Deep Q Learning#

This notebook was kindly provided by Nilau1998.

import collections
import random
import math
import matplotlib.pyplot as plt
import numpy as np
import gymnasium as gym
import torch.nn as nn
import torch

device = (
    "cuda" if torch.cuda.is_available() else
    "mps" if torch.backends.mps.is_available() else
    "cpu")

Bellman Equation#

Let us recap policy learning first. Policy learning attempts to learn functions which directly map an observation to an action: Our agent had three methods, act, discount_rewards and train. The agent runs a complete episode and stores all the rewards. After the episode is done, the rewards are weighted. Later rewards are weighted bigger than earlier rewards. The agent uses these rewards to calculate the gradient and optimize its network.

Unlike policy learning, Q-Learning attempts to learn the value of being in a given state, and taking a specific action there. In it’s simplest implementation, Q-Learning is a table of values for every state (row) and action (column) possible in the environment. We make updates to our Q-table using something called Bellman equation, which states that the expected long-term reward for a given action is equal to the immediate reward from the current action combined with the expected reward from the best future action taken at the following state.

\[Q(s,a) = r + y \max Q(s',a')\]
  • \(Q(s, a)\) This represents the Q-value, which is the expected cumulative reward for taking action ‘a’ in state ‘s’. It is a function that maps a state-action pair to a value.

  • \(r\) This represents the immediate reward obtained when taking action ‘a’ in state ‘s’.

  • \(y\) This is the discount factor, which determines the importance of future rewards compared to immediate rewards. It is a value between 0 and 1.

  • \(\max Q(s', a')\): This represents the maximum Q-value for the next state ‘s’ and all possible actions ‘a’. It represents the estimated maximum future reward that can be obtained from the next state.

ReplayBuffer#

The ReplayBuffer is designed to store and manage experiences for training a reinforcement learning agent. It helps in stabilizing and improving the learning process. By randomly selecting a batch of experiences, it helps to break correlations between consecutive experiences.

class ReplayBuffer:
    def __init__(self, size):
        self.size = size
        self.memory = collections.deque([], maxlen=size)

    def sample(self, batch_size):
        return random.sample(self.memory, batch_size)

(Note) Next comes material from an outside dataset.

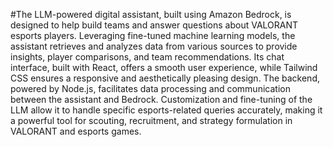 #The LLM-powered digital assistant, built using Amazon Bedrock, is designed to help build teams and answer questions about VALORANT esports players. Leveraging fine-tuned machine learning models, the assistant retrieves and analyzes data from various sources to provide insights, player comparisons, and team recommendations. Its chat interface, built with React, offers a smooth user experience, while Tailwind CSS ensures a responsive and aesthetically pleasing design. The backend, powered by Node.js, facilitates data processing and communication between the assistant and Bedrock. Customization and fine-tuning of the LLM allow it to handle specific esports-related queries accurately, making it a powerful tool for scouting, recruitment, and strategy formulation in VALORANT and esports games.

    def store_transition(self, transition):
        self.memory.append(transition)

    def __len__(self):
        return len(self.memory)

Epsilon Greedy-Policy#

An epsilon-greedy policy is used to balance exploration and exploitation. Initially, the exploration rate (epsilon) is high to encourage exploration. It is gradually reduced over time, allowing the agent to exploit its learned policy more frequently. This annealing schedule helps transition from exploration to exploitation as training progresses.

def decay(epsilon_start, epsilon_end, epsilon_decay=1000):
    return lambda episode: epsilon_end + (epsilon_start - epsilon_end) * math.exp(-1. * episode / epsilon_decay)
eps_decay = decay(0.9, 0.1, 1000)

plt.plot([eps_decay(i) for i in range(5000)])
plt.xlabel("Episode")
plt.ylabel("Epsilon")
Text(0, 0.5, 'Epsilon')
_images/785e1e677ed7971b088323a286483543dca4dc824f3eb797d801a262624cee8d.png

Deep Q Network#

  • Architecture: The neural network consists of three fully connected layers. The first two layers use ReLU activation functions.

    • fc1: Input layer to the first hidden layer with 128 units.

    • fc2: First hidden layer to the second hidden layer with 64 units.

    • fc3: Second hidden layer to the output layer, with a number of units equal to the number of actions.

  • Optimizer: The Adam optimizer is used with a learning rate of 0.001.

class DeepQNetwork(nn.Module):
    def __init__(self, input_shape, n_actions, lr):
        super().__init__()
        self.fc1 = nn.Linear(*input_shape, 128)
        self.fc2 = nn.Linear(128, 64)
        self.fc3 = nn.Linear(64, n_actions)
        self.optimizer = torch.optim.Adam(self.parameters(), lr=lr)
        self.to(device)

    def forward(self, state):
        x = nn.functional.relu(self.fc1(state))
        x = nn.functional.relu(self.fc2(x))
        return self.fc3(x)

    @torch.no_grad()
    def predict(self, state):
        state = torch.tensor(state, dtype=torch.float32).to(device)
        return self.forward(state).argmax().item()

Agent#

The agent has two networks: dqn and target. The networks have the same architecture and and calculate the the \(Q(s,a)\). Basically, How good is action \(a\) in state \(s\). But they are used slightly different. dqn calculates the immediate Q-value while the target network is used to calculate \(\max Q(s',a')\).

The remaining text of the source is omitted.